Omer Bartov links Israel to 1947 displacement and 1967 seizure
omer bartov appears in a Castleton Spartan article that argues Israel has always been on the wrong side of history. The piece links that claim to the forced displacement of Palestinians from Dec. 31, 1947 to July 20, 1949, and to the territory Israel held by the end of 1949.
The article says some 750,000 Palestinians were forced from their homes in that period, and that a conservative estimate puts the Palestinian death toll at 10,000. It also says the Nov. 29, 1947 U.N. partition plan gave the Jewish state 56.47 percent of Palestine and the Arab State 42.88 percent, even though the Arab population was double the Jewish population at the time.
Palestine After the U.N. Vote
Castleton Spartan’s argument starts with the partition vote on Nov. 29, 1947. The article says Israel held 78 percent of the territory by the end of 1949, after Palestinians were forced from homes across the same period.

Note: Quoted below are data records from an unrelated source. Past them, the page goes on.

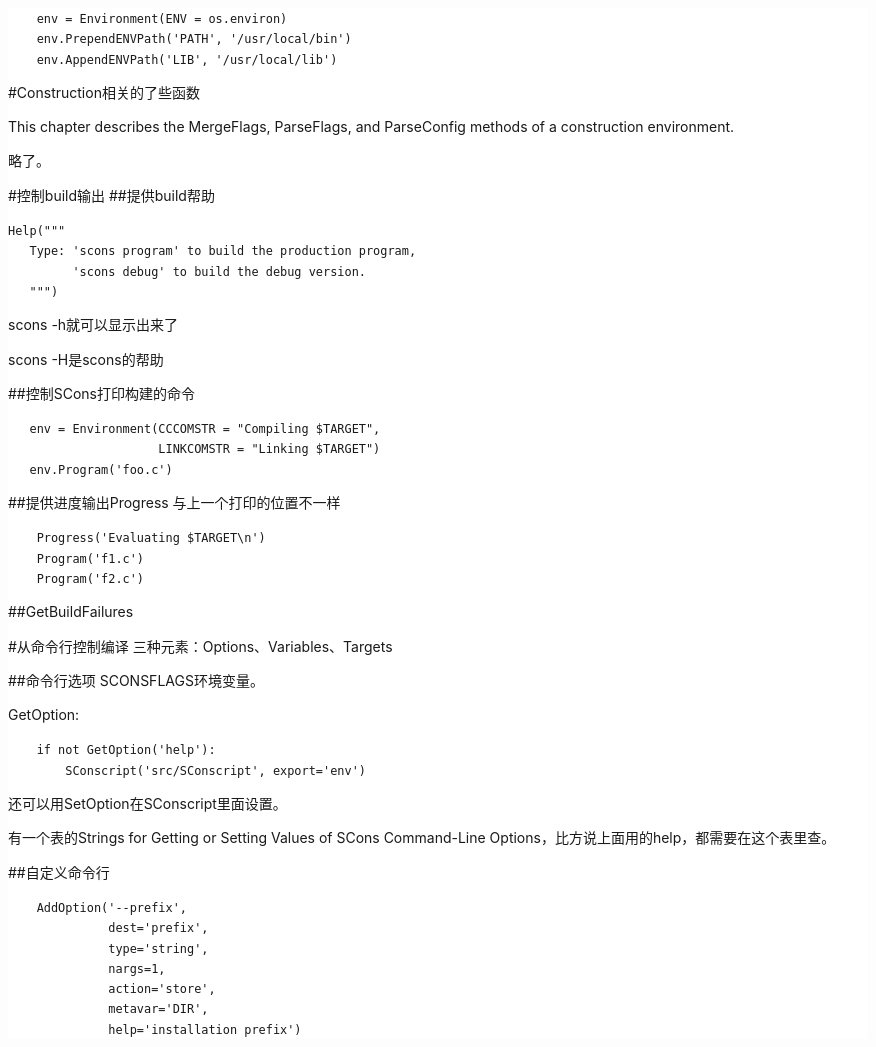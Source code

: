         env = Environment(ENV = os.environ)
        env.PrependENVPath('PATH', '/usr/local/bin')
        env.AppendENVPath('LIB', '/usr/local/lib')

#Construction相关的了些函数


 This chapter describes the MergeFlags, ParseFlags, and ParseConfig methods of a construction environment.

略了。

#控制build输出
##提供build帮助

    Help("""
       Type: 'scons program' to build the production program,
             'scons debug' to build the debug version.
       """)

scons -h就可以显示出来了

scons -H是scons的帮助

##控制SCons打印构建的命令

       env = Environment(CCCOMSTR = "Compiling $TARGET",
                         LINKCOMSTR = "Linking $TARGET")
       env.Program('foo.c')

##提供进度输出Progress
与上一个打印的位置不一样

        Progress('Evaluating $TARGET\n')
        Program('f1.c')
        Program('f2.c')

##GetBuildFailures

#从命令行控制编译
三种元素：Options、Variables、Targets

##命令行选项
SCONSFLAGS环境变量。

GetOption:

        if not GetOption('help'):
            SConscript('src/SConscript', export='env')

还可以用SetOption在SConscript里面设置。

有一个表的Strings for Getting or Setting Values of SCons Command-Line Options，比方说上面用的help，都需要在这个表里查。

##自定义命令行


        AddOption('--prefix',
                  dest='prefix',
                  type='string',
                  nargs=1,
                  action='store',
                  metavar='DIR',
                  help='installation prefix')

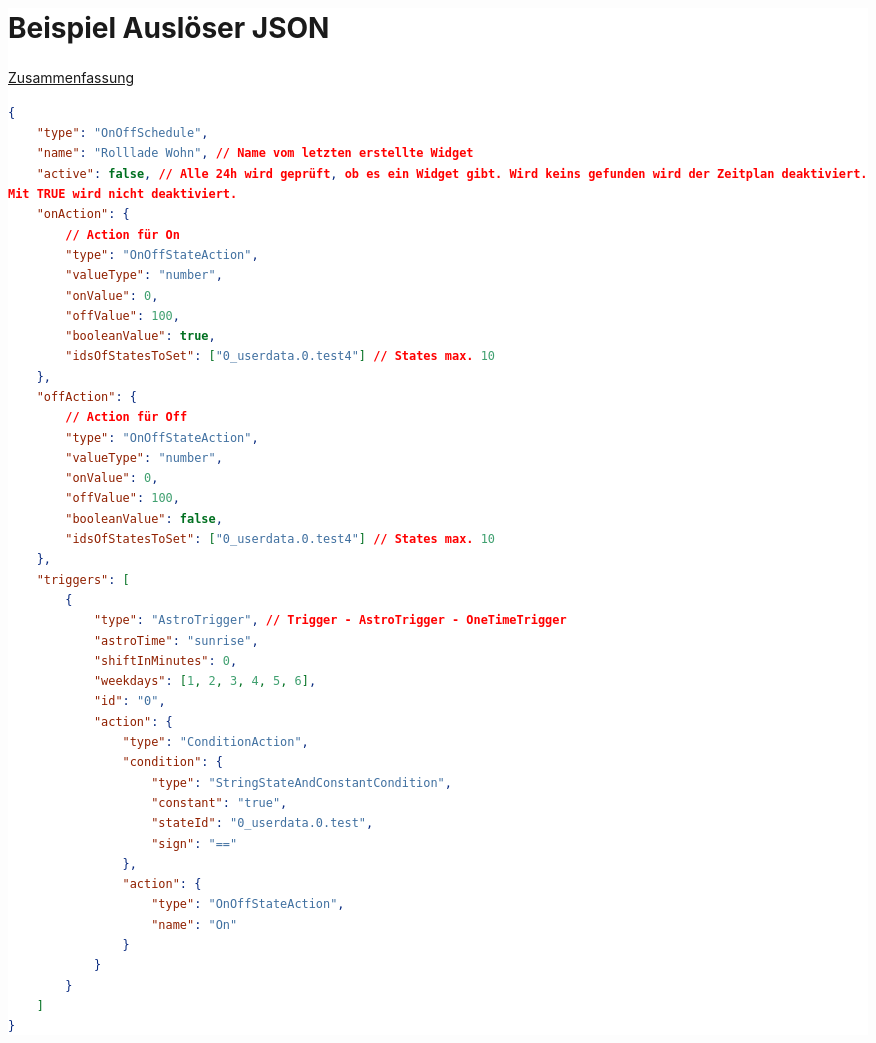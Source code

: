 # Beispiel Auslöser JSON

[Zusammenfassung](#zusammenfassung)

```json
{
    "type": "OnOffSchedule",
    "name": "Rolllade Wohn", // Name vom letzten erstellte Widget
    "active": false, // Alle 24h wird geprüft, ob es ein Widget gibt. Wird keins gefunden wird der Zeitplan deaktiviert. Mit TRUE wird nicht deaktiviert.
    "onAction": {
        // Action für On
        "type": "OnOffStateAction",
        "valueType": "number",
        "onValue": 0,
        "offValue": 100,
        "booleanValue": true,
        "idsOfStatesToSet": ["0_userdata.0.test4"] // States max. 10
    },
    "offAction": {
        // Action für Off
        "type": "OnOffStateAction",
        "valueType": "number",
        "onValue": 0,
        "offValue": 100,
        "booleanValue": false,
        "idsOfStatesToSet": ["0_userdata.0.test4"] // States max. 10
    },
    "triggers": [
        {
            "type": "AstroTrigger", // Trigger - AstroTrigger - OneTimeTrigger
            "astroTime": "sunrise",
            "shiftInMinutes": 0,
            "weekdays": [1, 2, 3, 4, 5, 6],
            "id": "0",
            "action": {
                "type": "ConditionAction",
                "condition": {
                    "type": "StringStateAndConstantCondition",
                    "constant": "true",
                    "stateId": "0_userdata.0.test",
                    "sign": "=="
                },
                "action": {
                    "type": "OnOffStateAction",
                    "name": "On"
                }
            }
        }
    ]
}
```
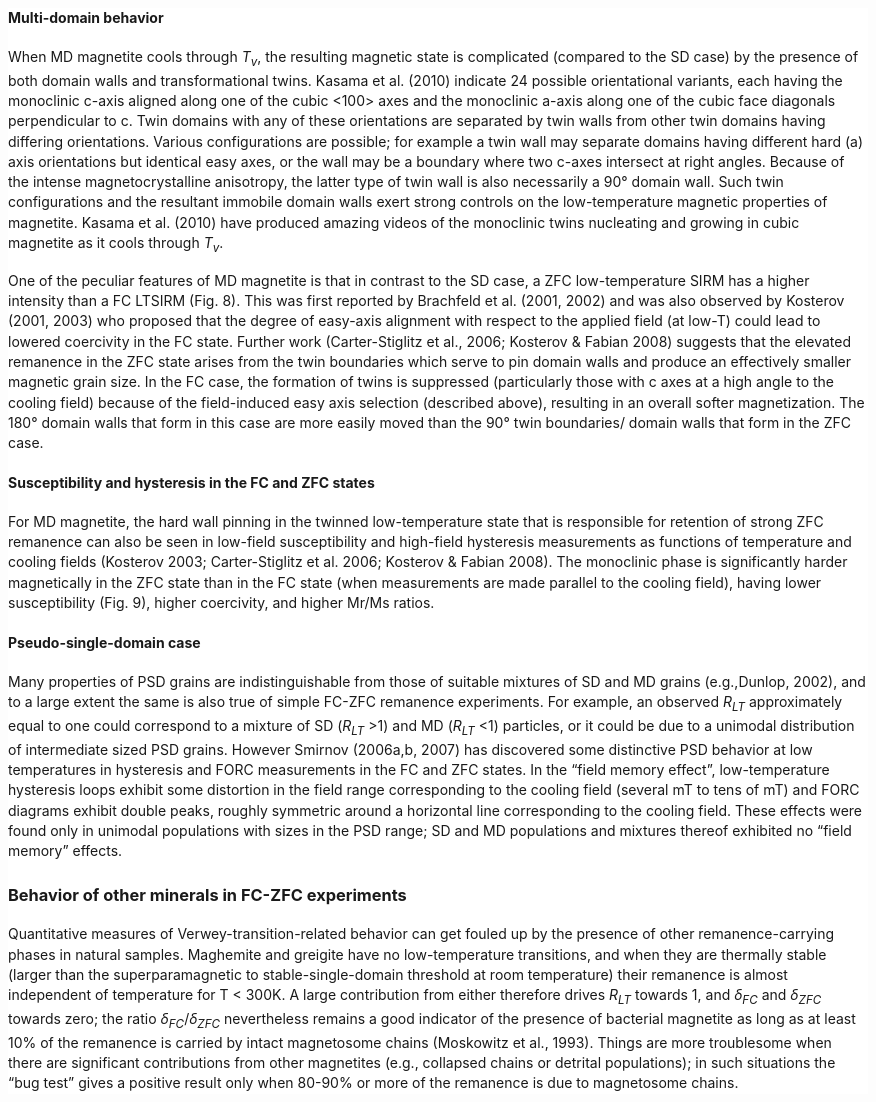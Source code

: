 #### Multi-domain behavior

When MD magnetite cools through $T_v$, the resulting magnetic state is complicated (compared to the SD case) by the presence of both domain walls and transformational twins. Kasama et al. (2010) indicate 24 possible orientational variants, each having the monoclinic c-axis aligned along one of the cubic <100> axes and the monoclinic a-axis along one of the cubic face diagonals perpendicular to c. Twin domains with any of these orientations are separated by twin walls from other twin domains having differing orientations. Various configurations are possible; for example a twin wall may separate domains having different hard (a) axis orientations but identical easy axes, or the wall may be a boundary where two c-axes intersect at right angles. Because of the intense magnetocrystalline anisotropy, the latter type of twin wall is also necessarily a 90° domain wall. Such twin configurations and the resultant immobile domain walls exert strong controls on the low-temperature magnetic properties of magnetite. Kasama et al. (2010) have produced amazing videos of the monoclinic twins nucleating and growing in cubic magnetite as it cools through $T_v$.

One of the peculiar features of MD magnetite is that in contrast to the SD case, a ZFC low-temperature SIRM has a higher intensity than a FC LTSIRM (Fig. 8). This was first reported by Brachfeld et al. (2001, 2002) and was also observed by Kosterov (2001, 2003) who proposed that the degree of easy-axis alignment with respect to the applied field (at low-T) could lead to lowered coercivity in the FC state. Further work (Carter-Stiglitz et al., 2006; Kosterov & Fabian 2008) suggests that the elevated remanence in the ZFC state arises from the twin boundaries which serve to pin domain walls and produce an effectively smaller magnetic grain size. In the FC case, the formation of twins is suppressed (particularly those with c axes at a high angle to the cooling field) because of the field-induced easy axis selection (described above), resulting in an overall softer magnetization. The 180° domain walls that form in this case are more easily moved than the 90° twin boundaries/ domain walls that form in the ZFC case.

#### Susceptibility and hysteresis in the FC and ZFC states

For MD magnetite, the hard wall pinning in the twinned low-temperature state that is responsible for retention of strong ZFC remanence can also be seen in low-field susceptibility and high-field hysteresis measurements as functions of temperature and cooling fields (Kosterov 2003; Carter-Stiglitz et al. 2006; Kosterov & Fabian 2008). The monoclinic phase is significantly harder magnetically in the ZFC state than in the FC state (when measurements are made parallel to the cooling field), having lower susceptibility (Fig. 9), higher coercivity, and higher Mr/Ms ratios.

#### Pseudo-single-domain case

Many properties of PSD grains are indistinguishable from those of suitable mixtures of SD and MD grains (e.g.,Dunlop, 2002), and to a large extent the same is also true of simple FC-ZFC remanence experiments. For example, an observed $R_{LT}$ approximately equal to one could correspond to a mixture of SD ($R_{LT}$ >1) and MD ($R_{LT}$ <1) particles, or it could be due to a unimodal distribution of intermediate sized PSD grains. However Smirnov (2006a,b, 2007) has discovered some distinctive PSD behavior at low temperatures in hysteresis and FORC measurements in the FC and ZFC states. In the “field memory effect”, low-temperature hysteresis loops exhibit some distortion in the field range corresponding to the cooling field (several mT to tens of mT) and FORC diagrams exhibit double peaks, roughly symmetric around a horizontal line corresponding to the cooling field. These effects were found only in unimodal populations with sizes in the PSD range; SD and MD populations and mixtures thereof exhibited no “field memory” effects.

### Behavior of other minerals in FC-ZFC experiments

Quantitative measures of Verwey-transition-related behavior can get fouled up by the presence of other remanence-carrying phases in natural samples. Maghemite and greigite have no low-temperature transitions, and when they are thermally stable (larger than the superparamagnetic to stable-single-domain threshold at room temperature) their remanence is almost independent of temperature for T < 300K. A large contribution from either therefore drives $R_{LT}$ towards 1, and $\delta_{FC}$ and $\delta_{ZFC}$ towards zero; the ratio $\delta_{FC}/\delta_{ZFC}$ nevertheless remains a good indicator of the presence of bacterial magnetite as long as at least 10% of the remanence is carried by intact magnetosome chains (Moskowitz et al., 1993). Things are more troublesome when there are significant contributions from other magnetites (e.g., collapsed chains or detrital populations); in such situations the “bug test” gives a positive result only when 80-90% or more of the remanence is due to magnetosome chains.
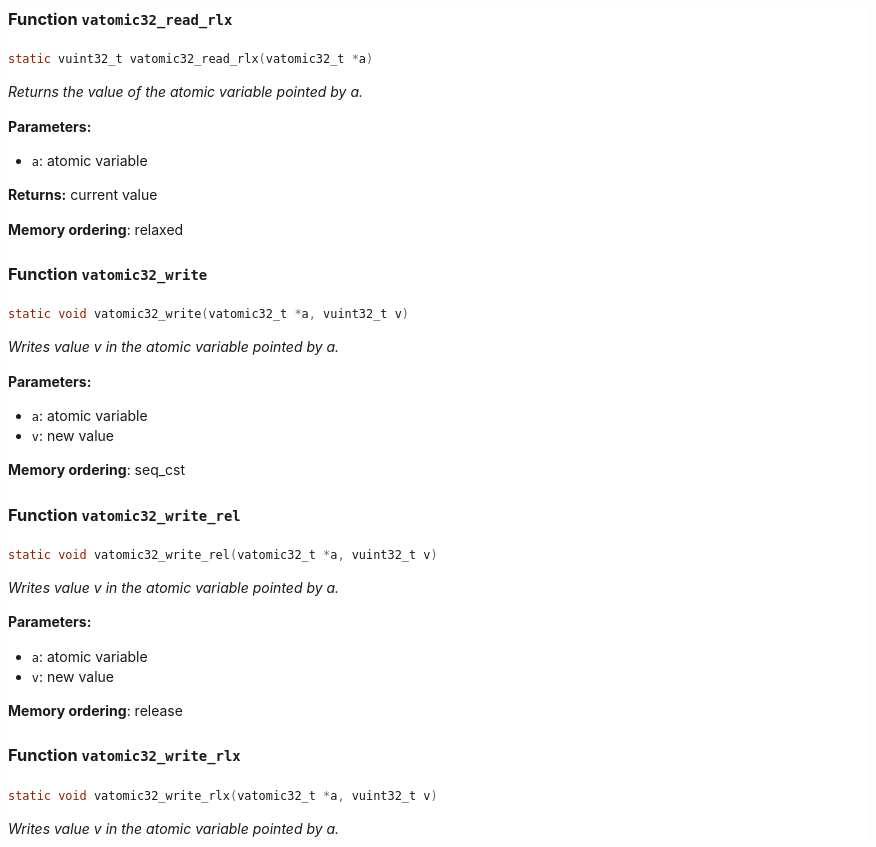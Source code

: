 ###  Function `vatomic32_read_rlx`

```c
static vuint32_t vatomic32_read_rlx(vatomic32_t *a)
``` 
_Returns the value of the atomic variable pointed by a._ 




**Parameters:**

- `a`: atomic variable 


**Returns:** current value

**Memory ordering**: relaxed 


###  Function `vatomic32_write`

```c
static void vatomic32_write(vatomic32_t *a, vuint32_t v)
``` 
_Writes value v in the atomic variable pointed by a._ 




**Parameters:**

- `a`: atomic variable 
- `v`: new value


**Memory ordering**: seq_cst 


###  Function `vatomic32_write_rel`

```c
static void vatomic32_write_rel(vatomic32_t *a, vuint32_t v)
``` 
_Writes value v in the atomic variable pointed by a._ 




**Parameters:**

- `a`: atomic variable 
- `v`: new value


**Memory ordering**: release 


###  Function `vatomic32_write_rlx`

```c
static void vatomic32_write_rlx(vatomic32_t *a, vuint32_t v)
``` 
_Writes value v in the atomic variable pointed by a._ 
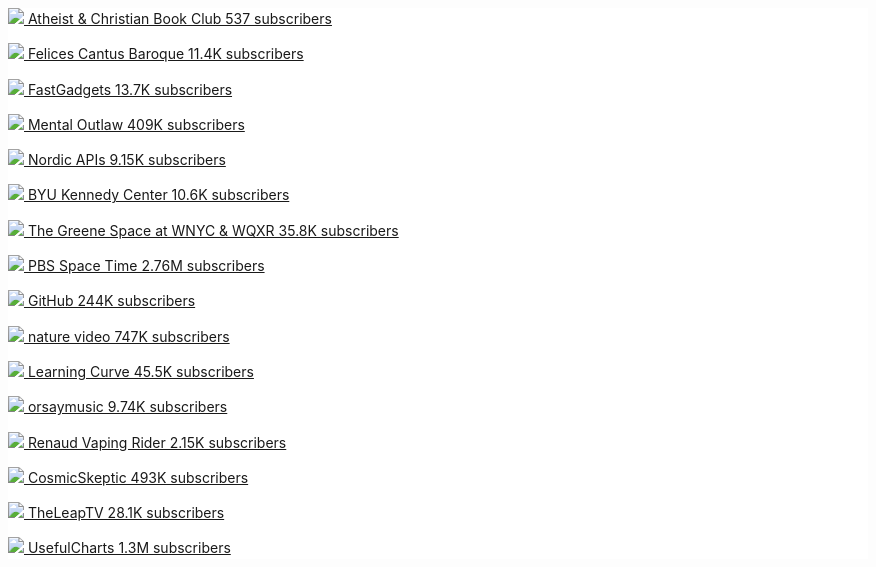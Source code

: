  [![](https://yt3.googleusercontent.com/ytc/AMLnZu8YHnfd4Oc5e_tyshlxfSXAsVRKO4XNrEs_MW9k=s176-c-k-c0x00ffffff-no-rj-mo) Atheist & Christian Book Club 537 subscribers](https://www.youtube.com/channel/UC7RCOeJuva2WDPZF1btr9Mg)

 [![](https://yt3.googleusercontent.com/ytc/AMLnZu-wrDWUWaucgcQBxqSweA1OwzyFgvem4RRBsCW5=s176-c-k-c0x00ffffff-no-rj-mo) Felices Cantus Baroque 11.4K subscribers](https://www.youtube.com/channel/UC7UKxHFfdVaOhmIHpGqdeeQ)

 [![](https://yt3.googleusercontent.com/ytc/AMLnZu_LJ1Cwvm-bCRENPcbXwaUCrGY4Ubq9SxDaIqLm8w=s176-c-k-c0x00ffffff-no-rj-mo) FastGadgets 13.7K subscribers](https://www.youtube.com/user/trekinology)

 [![](https://yt3.googleusercontent.com/ytc/AMLnZu_wA4-Tjwkb8nDDeA99sTYCLW7ROVbHwblHvFZ7Ng=s176-c-k-c0x00ffffff-no-rj-mo) Mental Outlaw 409K subscribers](https://www.youtube.com/user/MentalOutlawStudios)

 [![](https://yt3.googleusercontent.com/ytc/AMLnZu-4rsYlUm0xajeJ7TbYrkIfC2Xpv5huUPH9uI-Y4w=s176-c-k-c0x00ffffff-no-rj-mo) Nordic APIs 9.15K subscribers](https://www.youtube.com/user/nordicapis)

 [![](https://yt3.googleusercontent.com/a-HzIBU5uci7M61UNOzAUGjpmqiokKvAfjIpllKVsm63blFrj3sP6DW4YRZYnNRwAJe8cTaE=s176-c-k-c0x00ffffff-no-rj-mo) BYU Kennedy Center 10.6K subscribers](https://www.youtube.com/channel/UC7ZI9bcWKaDRMOnOS7jagog)

 [![](https://yt3.googleusercontent.com/cqhZ0cvCcoFYhmSRk5oH_dO4DxCXIgDz_NwcsR9cdUytXmckq2caLNWCakt2eABRydQWJ6AM3w=s176-c-k-c0x00ffffff-no-rj-mo) The Greene Space at WNYC & WQXR 35.8K subscribers](https://www.youtube.com/user/GreeneSpaceNY)

 [![](https://yt3.googleusercontent.com/ytc/AMLnZu9SjpQYYtTADC0f01euhEBJ9PG7lJVmFjeKO2q1VA=s176-c-k-c0x00ffffff-no-rj-mo) PBS Space Time 2.76M subscribers](https://www.youtube.com/channel/UC7_gcs09iThXybpVgjHZ_7g)

 [![](https://yt3.googleusercontent.com/ytc/AMLnZu9cx-z4BAd6BanFvDjMGtSFcWy8OeGzdCh3xNbHnQ=s176-c-k-c0x00ffffff-no-rj-mo) GitHub 244K subscribers](https://www.youtube.com/user/github)

 [![](https://yt3.googleusercontent.com/ytc/AMLnZu9PaAtEmOK0aoHHdDxQLvYK_Ec_Q6mXd-uAEWC11g=s176-c-k-c0x00ffffff-no-rj-mo) nature video 747K subscribers](https://www.youtube.com/user/NatureVideoChannel)

 [![](https://yt3.googleusercontent.com/ytc/AMLnZu8m-5C_oH0jwGFBWfmZdpOHdEFkZ2-hARlRjxas=s176-c-k-c0x00ffffff-no-rj-mo) Learning Curve 45.5K subscribers](https://www.youtube.com/channel/UC7dIhsDUpsoCgUUPSrRLCeg)

 [![](https://yt3.googleusercontent.com/ytc/AMLnZu-dZCnVIdzH5dvH9KFa-0OKw_ubEj-xanEaYWy_rw=s176-c-k-c0x00ffffff-no-rj-mo) orsaymusic 9.74K subscribers](https://www.youtube.com/user/orsaymusic)

 [![](https://yt3.googleusercontent.com/ytc/AMLnZu9mZTlvqkSdZ3xaTYB0YX_lVq32DOUcwg7ARnuI=s176-c-k-c0x00ffffff-no-rj-mo) Renaud Vaping Rider 2.15K subscribers](https://www.youtube.com/channel/UC7imL05Lg2IghCNTtZp5kMA)

 [![](https://yt3.googleusercontent.com/ytc/AMLnZu_v1l21P1f3GSxsL-iM35uaTX5ZeJBrX_kMnPK2VA=s176-c-k-c0x00ffffff-no-rj-mo) CosmicSkeptic 493K subscribers](https://www.youtube.com/user/alexjoconnor)

 [![](https://yt3.googleusercontent.com/KONjY4Y9rmR6KgVgEBpqtlmqly_yQrBpmckyMLpPxJN7A4RLiFuUx0DqcXbTQXFQ-H7zGmKRbg=s176-c-k-c0x00ffffff-no-rj-mo) TheLeapTV 28.1K subscribers](https://www.youtube.com/user/TheLeapTV)

 [![](https://yt3.googleusercontent.com/ytc/AMLnZu87L5tXQu68gYcNZGzW3U84i01HPHRJZe-BZBfiPA=s176-c-k-c0x00ffffff-no-rj-mo) UsefulCharts 1.3M subscribers](https://www.youtube.com/user/usefulchartsdotcom)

The historical sequence in the piece is direct: partition, displacement, then territorial expansion. It uses those steps to frame the creation of modern Israel as a process that proceeded alongside the removal of Palestinians, not after it.
1967 and the West Bank
The article then moves to 1967, when Israel launched a surprise attack on Egypt and seized the Golan Heights from Syria, the West Bank and East Jerusalem from Jordan, and the Sinai Peninsula and Gaza Strip from Egypt. It says Israel later withdrew from the seized territories but kept an oppressive presence in the West Bank and the Gaza Strip.
That present-day picture is sharpened by the legal split the article describes in the West Bank. Palestinians there are subject to Israeli military court, while Israeli settlers are subject to the constitutional protections of Israeli criminal court. Palestinians also must obtain permits from Israel to build on their own land.
Casualties From 1987 to 2023
The piece extends its argument into the years between 1987 and 2023, saying 10,273 Palestinians and 1,337 Israelis were killed in that span. It also says Israel’s response to Oct. 7, 2023, has been disproportionate.
For readers trying to understand the article’s logic, the most consequential fact is that it ties current events in Gaza and the West Bank to a longer legal and territorial record. The article’s own chronology leaves the dispute centered on whether Israel’s actions should be read as self-defense alone or as part of a sustained pattern of displacement and unequal treatment.